"'A woman-mayor? In Roma? I'm afraid it wouldn't do!'" quoted Bailey, teasingly.
"O, quit," answered Allingham. "That was before I knew her—knew anything."
"'A woman's place is at home with her husband,'" Bailey went on with a wicked glee.
"And that's where I would put her!" retorted Allingham, with spirit. "At least, I'd give her the chance."
"Go in, my boy," said Bailey, reaching out his hand to grasp his friend's, "I don't know how she feels—she's not easily won, I know; but try it. Go in and win."

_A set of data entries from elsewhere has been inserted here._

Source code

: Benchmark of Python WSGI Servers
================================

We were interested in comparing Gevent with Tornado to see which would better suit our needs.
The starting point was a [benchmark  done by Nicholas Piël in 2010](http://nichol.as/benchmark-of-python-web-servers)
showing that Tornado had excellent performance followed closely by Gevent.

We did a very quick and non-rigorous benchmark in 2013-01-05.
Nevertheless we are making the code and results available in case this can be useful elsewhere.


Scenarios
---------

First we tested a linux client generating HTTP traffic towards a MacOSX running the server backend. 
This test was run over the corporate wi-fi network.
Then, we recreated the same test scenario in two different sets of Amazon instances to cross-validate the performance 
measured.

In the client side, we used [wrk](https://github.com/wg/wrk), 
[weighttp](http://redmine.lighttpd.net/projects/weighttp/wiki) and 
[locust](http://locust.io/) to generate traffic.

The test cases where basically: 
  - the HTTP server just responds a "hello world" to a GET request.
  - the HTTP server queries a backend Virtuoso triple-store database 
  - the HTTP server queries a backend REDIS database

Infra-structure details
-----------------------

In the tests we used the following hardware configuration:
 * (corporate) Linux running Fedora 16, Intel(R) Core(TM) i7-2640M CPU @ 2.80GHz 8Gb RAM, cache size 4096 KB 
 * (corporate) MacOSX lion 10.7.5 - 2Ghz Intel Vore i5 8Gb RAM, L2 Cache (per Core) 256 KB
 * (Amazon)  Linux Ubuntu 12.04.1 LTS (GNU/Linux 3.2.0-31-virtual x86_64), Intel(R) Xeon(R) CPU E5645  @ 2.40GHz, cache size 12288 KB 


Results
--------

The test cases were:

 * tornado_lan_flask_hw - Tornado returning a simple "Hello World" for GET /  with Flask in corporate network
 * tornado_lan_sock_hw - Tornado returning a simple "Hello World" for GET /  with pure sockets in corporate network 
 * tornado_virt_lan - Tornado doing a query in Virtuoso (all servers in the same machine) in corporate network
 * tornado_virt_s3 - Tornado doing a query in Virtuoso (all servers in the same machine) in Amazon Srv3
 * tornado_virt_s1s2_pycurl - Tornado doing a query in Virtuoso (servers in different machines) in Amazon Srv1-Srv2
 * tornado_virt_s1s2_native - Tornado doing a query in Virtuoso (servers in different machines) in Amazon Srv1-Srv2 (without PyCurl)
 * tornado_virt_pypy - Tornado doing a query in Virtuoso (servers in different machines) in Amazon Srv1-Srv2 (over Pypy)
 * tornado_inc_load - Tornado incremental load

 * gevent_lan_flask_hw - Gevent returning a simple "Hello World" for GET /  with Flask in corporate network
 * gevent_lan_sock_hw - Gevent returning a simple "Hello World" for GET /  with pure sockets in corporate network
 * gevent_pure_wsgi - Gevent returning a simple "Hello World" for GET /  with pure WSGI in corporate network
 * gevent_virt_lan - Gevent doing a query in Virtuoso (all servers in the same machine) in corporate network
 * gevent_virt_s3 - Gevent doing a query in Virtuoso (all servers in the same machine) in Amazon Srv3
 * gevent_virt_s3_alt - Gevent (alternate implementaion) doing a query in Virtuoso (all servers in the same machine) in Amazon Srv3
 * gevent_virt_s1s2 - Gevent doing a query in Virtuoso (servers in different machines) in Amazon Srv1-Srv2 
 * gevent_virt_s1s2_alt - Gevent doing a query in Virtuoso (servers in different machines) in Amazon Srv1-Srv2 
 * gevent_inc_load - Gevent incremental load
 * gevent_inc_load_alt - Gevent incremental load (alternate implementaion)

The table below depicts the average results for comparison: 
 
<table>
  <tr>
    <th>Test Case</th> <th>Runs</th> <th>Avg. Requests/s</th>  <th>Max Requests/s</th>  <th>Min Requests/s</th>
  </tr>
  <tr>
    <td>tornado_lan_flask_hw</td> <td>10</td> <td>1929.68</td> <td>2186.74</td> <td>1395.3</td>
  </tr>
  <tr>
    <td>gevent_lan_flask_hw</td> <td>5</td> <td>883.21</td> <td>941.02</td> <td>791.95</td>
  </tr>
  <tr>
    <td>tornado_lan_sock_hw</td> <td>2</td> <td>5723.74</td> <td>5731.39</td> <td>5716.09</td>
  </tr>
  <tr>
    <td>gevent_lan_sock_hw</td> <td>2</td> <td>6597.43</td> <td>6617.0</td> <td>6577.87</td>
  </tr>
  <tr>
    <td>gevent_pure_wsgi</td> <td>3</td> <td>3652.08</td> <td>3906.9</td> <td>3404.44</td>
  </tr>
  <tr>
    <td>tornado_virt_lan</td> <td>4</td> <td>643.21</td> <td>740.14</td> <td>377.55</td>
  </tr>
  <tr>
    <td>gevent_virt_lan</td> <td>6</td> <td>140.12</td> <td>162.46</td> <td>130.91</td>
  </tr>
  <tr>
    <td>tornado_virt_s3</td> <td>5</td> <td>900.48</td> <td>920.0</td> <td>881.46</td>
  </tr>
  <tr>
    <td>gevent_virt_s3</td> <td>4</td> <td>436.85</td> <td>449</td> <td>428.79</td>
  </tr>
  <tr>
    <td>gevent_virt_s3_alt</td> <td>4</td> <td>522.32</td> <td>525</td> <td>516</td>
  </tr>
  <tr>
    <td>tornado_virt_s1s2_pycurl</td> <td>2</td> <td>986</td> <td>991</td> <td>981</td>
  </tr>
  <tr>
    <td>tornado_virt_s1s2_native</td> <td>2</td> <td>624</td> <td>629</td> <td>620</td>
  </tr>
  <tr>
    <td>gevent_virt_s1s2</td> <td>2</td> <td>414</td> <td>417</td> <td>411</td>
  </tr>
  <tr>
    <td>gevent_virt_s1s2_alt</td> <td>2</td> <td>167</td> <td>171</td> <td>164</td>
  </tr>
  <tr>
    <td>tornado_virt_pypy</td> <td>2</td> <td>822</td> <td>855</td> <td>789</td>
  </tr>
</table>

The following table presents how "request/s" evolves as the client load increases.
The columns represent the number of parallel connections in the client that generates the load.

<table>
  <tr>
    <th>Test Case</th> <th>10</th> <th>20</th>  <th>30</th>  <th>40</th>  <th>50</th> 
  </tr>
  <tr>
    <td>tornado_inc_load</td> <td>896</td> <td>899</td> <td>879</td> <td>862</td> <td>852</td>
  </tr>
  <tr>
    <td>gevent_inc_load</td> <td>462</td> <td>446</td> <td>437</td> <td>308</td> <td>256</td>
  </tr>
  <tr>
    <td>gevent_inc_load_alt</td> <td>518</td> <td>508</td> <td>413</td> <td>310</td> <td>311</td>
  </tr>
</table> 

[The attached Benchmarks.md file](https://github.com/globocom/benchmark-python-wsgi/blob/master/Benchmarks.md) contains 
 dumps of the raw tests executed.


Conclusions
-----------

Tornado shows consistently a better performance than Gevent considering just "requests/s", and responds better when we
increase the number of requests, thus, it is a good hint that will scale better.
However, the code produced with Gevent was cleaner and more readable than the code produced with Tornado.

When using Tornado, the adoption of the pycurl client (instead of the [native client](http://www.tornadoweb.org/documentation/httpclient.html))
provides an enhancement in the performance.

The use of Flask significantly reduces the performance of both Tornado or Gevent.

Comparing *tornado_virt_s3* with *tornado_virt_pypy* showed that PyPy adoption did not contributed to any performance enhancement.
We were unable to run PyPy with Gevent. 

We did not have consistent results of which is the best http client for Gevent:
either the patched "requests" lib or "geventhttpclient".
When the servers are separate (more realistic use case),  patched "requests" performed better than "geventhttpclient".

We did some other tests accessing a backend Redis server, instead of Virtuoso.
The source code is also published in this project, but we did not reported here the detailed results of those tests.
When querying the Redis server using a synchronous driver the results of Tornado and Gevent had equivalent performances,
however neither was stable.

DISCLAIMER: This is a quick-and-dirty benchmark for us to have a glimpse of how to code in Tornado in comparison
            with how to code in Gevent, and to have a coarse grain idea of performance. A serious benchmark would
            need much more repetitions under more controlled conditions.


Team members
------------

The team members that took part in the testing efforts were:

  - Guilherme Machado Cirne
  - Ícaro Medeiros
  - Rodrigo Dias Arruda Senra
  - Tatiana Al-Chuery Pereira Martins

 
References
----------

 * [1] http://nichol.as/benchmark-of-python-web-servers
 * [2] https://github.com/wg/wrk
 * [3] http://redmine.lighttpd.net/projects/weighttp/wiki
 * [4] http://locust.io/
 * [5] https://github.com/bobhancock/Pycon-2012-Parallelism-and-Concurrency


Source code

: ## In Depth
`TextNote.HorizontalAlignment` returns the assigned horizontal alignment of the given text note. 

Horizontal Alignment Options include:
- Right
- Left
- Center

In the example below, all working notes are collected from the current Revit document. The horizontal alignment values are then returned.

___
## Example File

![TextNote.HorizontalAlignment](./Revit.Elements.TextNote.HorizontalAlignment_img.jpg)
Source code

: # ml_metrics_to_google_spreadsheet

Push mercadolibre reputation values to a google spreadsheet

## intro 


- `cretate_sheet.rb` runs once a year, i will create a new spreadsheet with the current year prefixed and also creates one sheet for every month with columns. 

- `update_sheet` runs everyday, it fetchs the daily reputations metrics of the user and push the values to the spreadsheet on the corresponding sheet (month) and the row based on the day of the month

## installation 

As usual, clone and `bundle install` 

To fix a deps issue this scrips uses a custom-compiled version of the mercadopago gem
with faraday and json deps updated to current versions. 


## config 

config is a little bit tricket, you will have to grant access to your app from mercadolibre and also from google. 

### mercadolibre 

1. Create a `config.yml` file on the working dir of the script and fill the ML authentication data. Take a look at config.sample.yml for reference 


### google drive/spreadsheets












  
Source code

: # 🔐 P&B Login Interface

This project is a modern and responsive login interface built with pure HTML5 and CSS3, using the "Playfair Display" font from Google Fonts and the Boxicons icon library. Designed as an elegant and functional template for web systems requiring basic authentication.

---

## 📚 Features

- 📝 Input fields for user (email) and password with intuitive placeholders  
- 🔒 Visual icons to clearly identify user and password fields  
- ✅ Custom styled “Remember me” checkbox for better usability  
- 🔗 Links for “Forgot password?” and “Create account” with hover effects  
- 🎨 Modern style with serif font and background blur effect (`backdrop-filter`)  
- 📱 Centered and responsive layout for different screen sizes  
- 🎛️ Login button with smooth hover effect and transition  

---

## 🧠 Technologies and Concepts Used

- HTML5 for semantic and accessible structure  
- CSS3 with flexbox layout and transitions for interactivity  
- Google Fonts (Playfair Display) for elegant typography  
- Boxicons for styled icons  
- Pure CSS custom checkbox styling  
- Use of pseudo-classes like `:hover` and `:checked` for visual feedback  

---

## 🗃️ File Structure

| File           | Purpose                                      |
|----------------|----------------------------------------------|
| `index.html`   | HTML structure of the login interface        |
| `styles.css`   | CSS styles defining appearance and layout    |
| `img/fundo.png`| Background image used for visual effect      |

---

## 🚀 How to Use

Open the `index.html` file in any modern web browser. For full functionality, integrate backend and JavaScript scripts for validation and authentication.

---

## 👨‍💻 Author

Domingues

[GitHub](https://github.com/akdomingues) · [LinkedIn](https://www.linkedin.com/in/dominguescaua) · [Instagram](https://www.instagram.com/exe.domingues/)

That afternoon the opportunity presented itself. Allingham walked home with the Mayor. She usually drove home, but the clear, cool air of the closing autumn day, coming after long hours in office, had tempted her to test her pedestrian powers, and she had left City Hall alone. Allingham, however, appeared at the gates and asked permission to join her.
"If you care for a brisk walk of two miles," she answered, genially. "Or even if you give out and desert me on the road, you may begin. O, how good it is to shake off the dust of City Hall and take a bit of good, healthful exercise. Walking is the best way I know to keep the cobwebs from your mental sky, or to restore your tired nerves and overworked brain to normal condition."
"I walk five or six miles every morning," answered Allingham. "I believe it's the way God meant human beings to get over the ground."
"Yes," she added. "Mother Nature invented walking, while man invented carriages and cars and motors. How are Blatchley and Watts getting on with—but there, I chose to walk just to get away from the cares of office; and here I am bringing them along with me. Let's be just a boy and girl walking home from school together," she added, whimsically.
"Or man and woman walking through life together," he amended quickly.